An essay by Amy Sue Nathan, author of The Glass Wives
As a young married mom, I spent a lot of time waiting. Waiting for the right time to have another baby (three and a half years after the first), waiting for another move to another city for my husband’s job (five interstate moves in nine years), waiting to make long-term friendships, go on vacations, buy a house, start our lives.
But, the problem was, our life had started. Sure, I’d lived in the moment—I have the scrapbooks to prove it. But we also spent an inordinate amount of time planning for the future instead of steeping ourselves in the present the way we could have. It was fun to drive around and look at houses, to envision a few thousand square feet of living space instead of eight hundred, and to imagine a minivan instead of a hatchback. It was exciting to pluck travel brochures from the clutches of fervent travel agents and it was reassuring to think about building friendships that would span decades when we’d not lived anywhere longer than four years, when letters were written by hand and long distance phone calls were expensive. So, we talked a lot about we would do when. We were eager for that part of our lives—the learning, growing, building part—the waiting part—to be over.
Because when that next point in our lives arrived, and I settled into the sofa that took eight weeks to be delivered and stared at the custom-made draperies (I waited twelve weeks for those), I wondered where the time had gone. It wasn’t a matter of time going quickly. I didn’t (and still don’t) subscribe to the tenant that time flies, but in my case, it simply vanished. I looked back over a part of my life that was scattered among time zones and state lines. I couldn’t fit it all together to make one clear picture about what those years were about. I was a stay-at-home mom and loved that, but our entire lives were centered on what was next. My past was all about waiting. Planning. Looking ahead. Was that the decade’s purpose? I couldn’t believe I’d spent ten years—TEN!—waiting for that day, that time, when we could hang photos on the walls with nails and plant perennials.
So that’s when the wait was over. Literally. With that revelation I stopped waiting for whatever, or whoever, or wherever was next.
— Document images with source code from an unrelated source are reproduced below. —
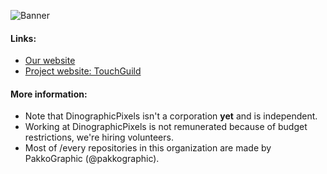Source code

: ![Banner](https://github.com/user-attachments/assets/d1b7a1d6-1704-4da9-9009-603e90df0d85)


#### Links:

- [Our website](https://dinographicpixels.com)
- [Project website: TouchGuild](https://touchguild.com)

#### More information:
- Note that DinographicPixels isn't a corporation **yet** and is independent.
- Working at DinographicPixels is not remunerated because of budget restrictions, we're hiring volunteers.
- Most of /every repositories in this organization are made by PakkoGraphic (@pakkographic).
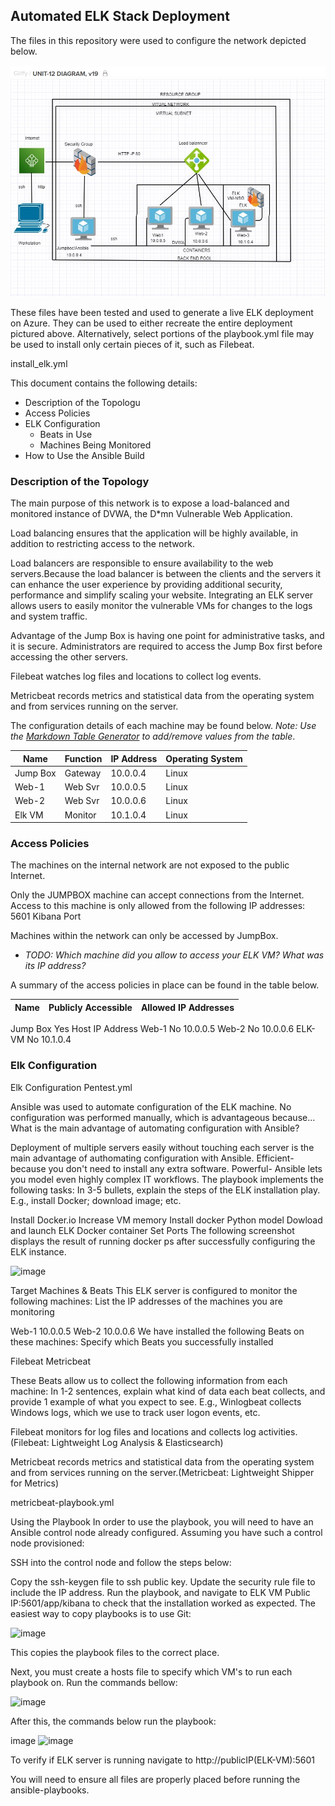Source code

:## Automated ELK Stack Deployment

The files in this repository were used to configure the network depicted below.

![TODO: Update the path with the name of your diagram](./Images/P1diagram.jpg)

These files have been tested and used to generate a live ELK deployment on Azure. They can be used to either recreate the entire deployment pictured above. Alternatively, select portions of the playbook.yml file may be used to install only certain pieces of it, such as Filebeat.

  install_elk.yml

This document contains the following details:
- Description of the Topologu
- Access Policies
- ELK Configuration
  - Beats in Use
  - Machines Being Monitored
- How to Use the Ansible Build


### Description of the Topology
The main purpose of this network is to expose a load-balanced and monitored instance of DVWA, the D*mn Vulnerable Web Application.

Load balancing ensures that the application will be highly available, in addition to restricting access to the network.

Load balancers are responsible to ensure availability to the web servers.Because the load balancer is between the clients and the servers it can enhance the user experience by providing additional security, performance and simplify scaling your website.
Integrating an ELK server allows users to easily monitor the vulnerable VMs for changes to the logs and system traffic.

Advantage of the Jump Box is having one point for administrative tasks, and it is secure. Administrators are required to access the Jump Box first before accessing the other servers.

Filebeat watches log files and locations to collect log events.

Metricbeat records metrics and statistical data from the operating system and from services running on the server.

The configuration details of each machine may be found below.
_Note: Use the [Markdown Table Generator](http://www.tablesgenerator.com/markdown_tables) to add/remove values from the table_.

| Name     | Function | IP Address | Operating System |
|----------|----------|------------|------------------|
| Jump Box | Gateway  | 10.0.0.4   | Linux            |
| Web-1    | Web Svr  | 10.0.0.5   | Linux            |
| Web-2    | Web Svr  | 10.0.0.6   | Linux            |
| Elk VM   | Monitor  | 10.1.0.4   | Linux            |

### Access Policies

The machines on the internal network are not exposed to the public Internet. 

Only the JUMPBOX machine can accept connections from the Internet. Access to this machine is only allowed from the following IP addresses:
5601 Kibana Port

Machines within the network can only be accessed by JumpBox.
- _TODO: Which machine did you allow to access your ELK VM? What was its IP address?_

A summary of the access policies in place can be found in the table below.

| Name     | Publicly Accessible | Allowed IP Addresses |
|----------|---------------------|----------------------|
Jump Box            Yes                Host IP Address
Web-1	           No	                   10.0.0.5
Web-2	           No	                   10.0.0.6
ELK-VM	         No	                   10.1.0.4

### Elk Configuration
Elk Configuration
Pentest.yml

Ansible was used to automate configuration of the ELK machine. No configuration was performed manually, which is advantageous because... What is the main advantage of automating configuration with Ansible?

Deployment of multiple servers easily without touching each server is the main advantage of authomating configuration with Ansible.
  Efficient- because you don't need to install any extra software.
  Powerful- Ansible lets you model even highly complex IT workflows.
The playbook implements the following tasks: In 3-5 bullets, explain the steps of the ELK installation play. E.g., install Docker; download image; etc.

Install Docker.io
Increase VM memory
Install docker Python model
Dowload and launch ELK Docker container
Set Ports
The following screenshot displays the result of running docker ps after successfully configuring the ELK instance.

![image](https://user-images.githubusercontent.com/84650579/136495457-eaea66c9-bdf1-456d-9f3e-9eff3ec693fb.png)

Target Machines & Beats
This ELK server is configured to monitor the following machines: List the IP addresses of the machines you are monitoring

Web-1	10.0.0.5
Web-2	10.0.0.6
We have installed the following Beats on these machines: Specify which Beats you successfully installed

Filebeat Metricbeat

These Beats allow us to collect the following information from each machine: In 1-2 sentences, explain what kind of data each beat collects, and provide 1 example of what you expect to see. E.g., Winlogbeat collects Windows logs, which we use to track user logon events, etc.

Filebeat monitors for log files and locations and collects log activities.(Filebeat: Lightweight Log Analysis & Elasticsearch)

Metricbeat records metrics and statistical data from the operating system and from services running on the server.(Metricbeat: Lightweight Shipper for Metrics)

metricbeat-playbook.yml

Using the Playbook
In order to use the playbook, you will need to have an Ansible control node already configured. Assuming you have such a control node provisioned:

SSH into the control node and follow the steps below:

Copy the ssh-keygen file to ssh public key.
Update the security rule file to include the IP address.
Run the playbook, and navigate to ELK VM Public IP:5601/app/kibana to check that the installation worked as expected.
The easiest way to copy playbooks is to use Git:

![image](https://user-images.githubusercontent.com/84650579/136495533-6b37277a-8e18-4956-8f6a-0a22b74ec314.png)


This copies the playbook files to the correct place.

Next, you must create a hosts file to specify which VM's to run each playbook on. Run the commands bellow:

![image](https://user-images.githubusercontent.com/84650579/136495604-2bccde71-1ef9-45d6-ba0e-6754bbec1cdf.png)

After this, the commands below run the playbook:

image
![image](https://user-images.githubusercontent.com/84650579/136495649-a112f18e-f912-4ffa-946a-a45babb998b0.png)

To verify if ELK server is running navigate to http://publicIP(ELK-VM):5601

You will need to ensure all files are properly placed before running the ansible-playbooks.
From that moment on I nodded to the future with a kind, “see you soon,” but I focused only on the present. No matter what: no waiting. And when my kids were older and I was divorced, I carried this “no waiting” philosophy with me into a renewed career in writing.
Blogging and publishing articles and essays happened quickly. Then I hunkered down to write a novel. A novel for which I wanted an agent and a publisher. I knew that pursuing traditional publishing meant a lot of waiting. I also knew I didn’t want to wait to be published. Surely that would be counterproductive, being a writer who wouldn’t wait, since sometimes it seems like all writers do is wait. Writers are always waiting for inspiration or feedback. Sometimes simultaneously. Okay, usually simultaneously.
What I learned was not to let waiting overshadow everything else, not to let waiting lead. Therefore, I did not allow my goal of publishing a novel to interfere with my being a writer. I wasn’t going to wait around to be published to have being a writer only about being published, even though that was my ultimate goal. I’d already learned that reaching a destination can be a lot less fulfilling than planned, so I knew I had to enjoy the road it took to possibly get there.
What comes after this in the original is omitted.